The stacks from the Gavin coal power plant in Cheshire, Ohio. Photo: Benjamin Lowy via Getty Images
U.S. coal mines are on the decline: The Energy Information Administration is reporting that the number of active coal mines has fallen to 671 nationwide, from 1,435 in 2008.
The big picture: It's increasingly clear that the market has chosen natural gas over coal as a more affordable, more efficient power source. During the past decade, the primary factor driving the closure of 764 U.S. coal mines — most of them underground — was simply a steady decline in demand.
Details: Coal consumption, 82% of which stems from electricity generation in coal-fired power plants, has fallen to its lowest point in four decades. Spurring on the decline is a nationwide retreat by power providers from coal-fired electricity generation, which fell by a near-record 14.3 gigawatts last year.
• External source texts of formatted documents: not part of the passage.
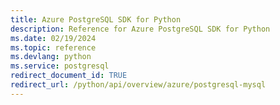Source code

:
 ```yaml
---
title: Azure PostgreSQL SDK for Python
description: Reference for Azure PostgreSQL SDK for Python
ms.date: 02/19/2024
ms.topic: reference
ms.devlang: python
ms.service: postgresql
redirect_document_id: TRUE
redirect_url: /python/api/overview/azure/postgresql-mysql
---
```

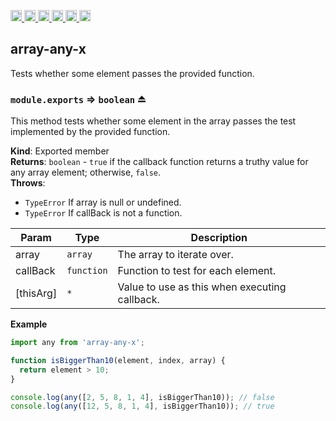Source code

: <a
  href="https://travis-ci.org/Xotic750/array-any-x"
  title="Travis status">
<img
  src="https://travis-ci.org/Xotic750/array-any-x.svg?branch=master"
  alt="Travis status" height="18">
</a>
<a
  href="https://david-dm.org/Xotic750/array-any-x"
  title="Dependency status">
<img src="https://david-dm.org/Xotic750/array-any-x/status.svg"
  alt="Dependency status" height="18"/>
</a>
<a
  href="https://david-dm.org/Xotic750/array-any-x?type=dev"
  title="devDependency status">
<img src="https://david-dm.org/Xotic750/array-any-x/dev-status.svg"
  alt="devDependency status" height="18"/>
</a>
<a
  href="https://badge.fury.io/js/array-any-x"
  title="npm version">
<img src="https://badge.fury.io/js/array-any-x.svg"
  alt="npm version" height="18">
</a>
<a
  href="https://www.jsdelivr.com/package/npm/array-any-x"
  title="jsDelivr hits">
<img src="https://data.jsdelivr.com/v1/package/npm/array-any-x/badge?style=rounded"
  alt="jsDelivr hits" height="18">
</a>
<a
  href="https://bettercodehub.com/results/Xotic750/array-any-x"
  title="bettercodehub score">
<img src="https://bettercodehub.com/edge/badge/Xotic750/array-any-x?branch=master"
  alt="bettercodehub score" height="18">
</a>

<a name="module_array-any-x"></a>

## array-any-x

Tests whether some element passes the provided function.

<a name="exp_module_array-any-x--module.exports"></a>

### `module.exports` ⇒ <code>boolean</code> ⏏

This method tests whether some element in the array passes the test
implemented by the provided function.

**Kind**: Exported member  
**Returns**: <code>boolean</code> - `true` if the callback function returns a truthy value for
any array element; otherwise, `false`.  
**Throws**:

- <code>TypeError</code> If array is null or undefined.
- <code>TypeError</code> If callBack is not a function.

| Param     | Type                  | Description                                   |
| --------- | --------------------- | --------------------------------------------- |
| array     | <code>array</code>    | The array to iterate over.                    |
| callBack  | <code>function</code> | Function to test for each element.            |
| [thisArg] | <code>\*</code>       | Value to use as this when executing callback. |

**Example**

```js
import any from 'array-any-x';

function isBiggerThan10(element, index, array) {
  return element > 10;
}

console.log(any([2, 5, 8, 1, 4], isBiggerThan10)); // false
console.log(any([12, 5, 8, 1, 4], isBiggerThan10)); // true
```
- While the coal industry has claimed that regulation is a major driver of coal’s decline, official projections show that U.S. coal production is now expected to fall at a greater rate than it would have under the Obama administration’s Clean Power Plan.
Be smart: The Trump administration's failed attempt to block the closure of the remaining coal-fired unit in the Tennessee Valley Authority’s (TVA) Paradise Fossil Plant made little economic sense. After shutting down two other coal-fired units in the Paradise location in 2017 and replacing them with more efficient gas power generators, the TVA officially voted to close the third on Thursday. This is a trend grounded in the need for efficiency and lower operations and maintenance costs associated with coal units.
What to watch: Now at just 691 million tons, U.S. coal consumption is expected to continue declining, down from 29% to 2% of total electricity production by 2035. This generating capacity will be replaced mostly by less expensive natural gas power plants, whose share is expected to rise from 30% to 37% over the same time period.
The bottom line: With electricity power providers seeking cleaner, more cost-competitive options and the shale revolution unlocking new natural gas reserves, the market — if left alone — will continue to replace coal with natural gas as the dominant fuel source for U.S. electricity.
Richard D. Kauzlarich is a former U.S. ambassador and the co-director of the Center for Energy Science and Policy at George Mason University.